EXERCISE OBJECTIVE. The entries are to be given back verbatim; no picture is to be copied.

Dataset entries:
----------------------------------------

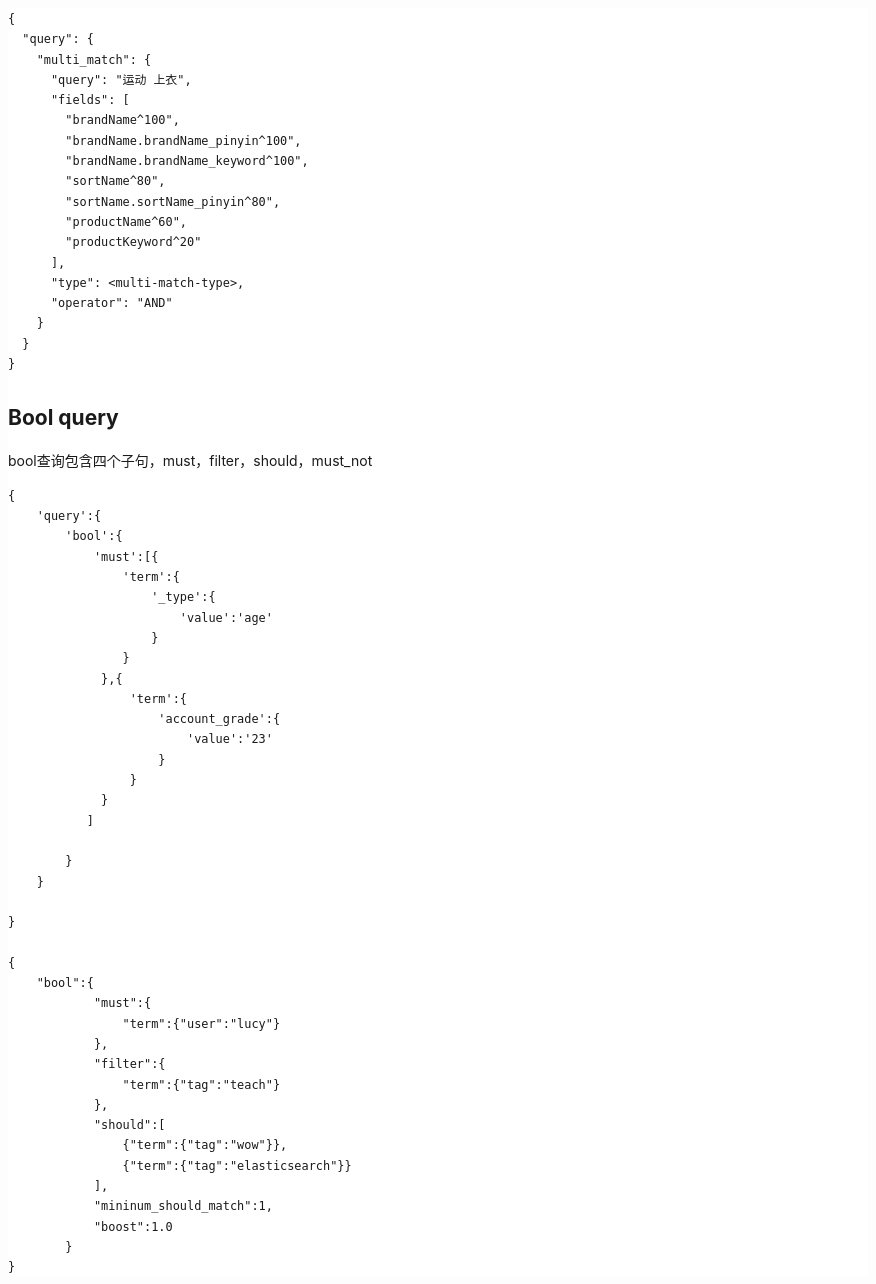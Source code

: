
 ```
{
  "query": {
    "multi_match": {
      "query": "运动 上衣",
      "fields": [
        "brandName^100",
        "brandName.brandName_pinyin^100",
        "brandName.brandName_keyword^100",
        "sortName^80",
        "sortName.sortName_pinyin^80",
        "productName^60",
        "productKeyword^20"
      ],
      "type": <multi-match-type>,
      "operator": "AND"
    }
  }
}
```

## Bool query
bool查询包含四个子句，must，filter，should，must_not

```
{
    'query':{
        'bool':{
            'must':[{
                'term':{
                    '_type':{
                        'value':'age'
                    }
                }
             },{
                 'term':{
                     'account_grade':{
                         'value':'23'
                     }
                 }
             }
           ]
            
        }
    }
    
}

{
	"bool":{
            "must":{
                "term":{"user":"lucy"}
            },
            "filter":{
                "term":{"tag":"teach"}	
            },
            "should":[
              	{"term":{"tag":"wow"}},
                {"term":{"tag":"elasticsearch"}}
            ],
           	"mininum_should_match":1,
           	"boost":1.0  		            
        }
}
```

----------------------------------------

RESULT FOR THIS EXERCISE.
Source code

:
 ```
{
  "query": {
    "multi_match": {
      "query": "运动 上衣",
      "fields": [
        "brandName^100",
        "brandName.brandName_pinyin^100",
        "brandName.brandName_keyword^100",
        "sortName^80",
        "sortName.sortName_pinyin^80",
        "productName^60",
        "productKeyword^20"
      ],
      "type": <multi-match-type>,
      "operator": "AND"
    }
  }
}
```

## Bool query
bool查询包含四个子句，must，filter，should，must_not

```
{
    'query':{
        'bool':{
            'must':[{
                'term':{
                    '_type':{
                        'value':'age'
                    }
                }
             },{
                 'term':{
                     'account_grade':{
                         'value':'23'
                     }
                 }
             }
           ]
            
        }
    }
    
}

{
	"bool":{
            "must":{
                "term":{"user":"lucy"}
            },
            "filter":{
                "term":{"tag":"teach"}	
            },
            "should":[
              	{"term":{"tag":"wow"}},
                {"term":{"tag":"elasticsearch"}}
            ],
           	"mininum_should_match":1,
           	"boost":1.0  		            
        }
}
```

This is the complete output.